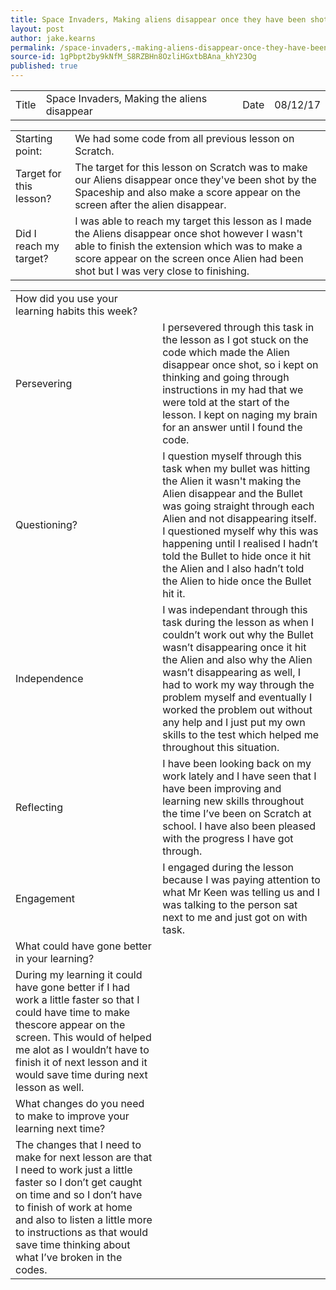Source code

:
 ```yaml
---
title: Space Invaders, Making aliens disappear once they have been shot
layout: post
author: jake.kearns
permalink: /space-invaders,-making-aliens-disappear-once-they-have-been-shot/
source-id: 1gPbpt2by9kNfM_S8RZBHn8OzliHGxtbBAna_khY23Og
published: true
---
```

<table>
  <tr>
    <td>Title</td>
    <td>Space Invaders, Making the  aliens disappear</td>
    <td>Date</td>
    <td>08/12/17</td>
  </tr>
</table>


<table>
  <tr>
    <td>Starting point:</td>
    <td>We had some code from all previous lesson on Scratch.</td>
  </tr>
  <tr>
    <td>Target for this lesson?</td>
    <td>The target for this lesson on Scratch was to make our Aliens disappear once they've been shot by the Spaceship and also make a score appear  on the screen after the alien disappear.</td>
  </tr>
  <tr>
    <td>Did I reach my target? </td>
    <td>I was able to reach my target this lesson as I made the Aliens disappear once shot however I wasn't able to finish the extension which was to make a score appear on the screen once Alien had been shot but I was very close to finishing.</td>
  </tr>
</table>


<table>
  <tr>
    <td>How did you use your learning habits this week?</td>
    <td></td>
  </tr>
  <tr>
    <td>Persevering</td>
    <td>I persevered through this task in the lesson as I got stuck on the code which made the Alien disappear once shot, so i kept  on thinking and going through instructions in my had that we were told at the start of the lesson. I kept on naging my brain for an answer until I found the code. </td>
  </tr>
  <tr>
    <td>Questioning?</td>
    <td>I question myself through this task when my bullet was hitting the Alien it wasn't making the Alien disappear and the Bullet was going straight through each Alien and not disappearing itself. I questioned myself why this  was happening until I realised I hadn’t told the Bullet to hide once it hit the Alien and I also hadn’t told the Alien to hide once the Bullet hit it.</td>
  </tr>
  <tr>
    <td>Independence</td>
    <td>I was independant through this task during the lesson  as when I couldn’t work out why the Bullet wasn’t disappearing once it hit the Alien and also why the Alien wasn’t disappearing as well, I had to work my way through the problem myself and eventually I worked the problem out without any help and I just put my own skills to the test which helped me throughout this situation.</td>
  </tr>
  <tr>
    <td>Reflecting</td>
    <td>I have been looking back on my work lately and I have seen that I have been improving and learning new skills throughout the time I’ve been on Scratch at school. I have also been pleased with the progress I have got through.</td>
  </tr>
  <tr>
    <td>Engagement</td>
    <td>I engaged during the lesson because I was paying attention to what Mr Keen was telling us and I was talking to the person sat next to me and just got on with task.</td>
  </tr>
  <tr>
    <td>What could have gone better in your learning?</td>
    <td></td>
  </tr>
  <tr>
    <td>During my learning it could have gone better if I had work a little faster so that I could have time to make  thescore appear on the screen. This would of helped me alot as I wouldn’t have to finish it of  next lesson and it would save time during next lesson as well.</td>
    <td></td>
  </tr>
  <tr>
    <td>What changes do you need to make to improve your learning next time?</td>
    <td></td>
  </tr>
  <tr>
    <td>The changes that I need to make for next lesson are that I need to work just a little  faster so I don’t get caught on time and so I don’t have to finish of work at home and also to listen a little more to instructions as that would save time thinking about what I’ve broken in the codes.</td>
    <td></td>
  </tr>
</table>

#####

### [TASK ITEM]
Wherever the word "reach" appears in the data, return the whole line.

### [EXERCISE ANSWER]
    <td>Did I reach my target? </td>
    <td>I was able to reach my target this lesson as I made the Aliens disappear once shot however I wasn't able to finish the extension which was to make a score appear on the screen once Alien had been shot but I was very close to finishing.</td>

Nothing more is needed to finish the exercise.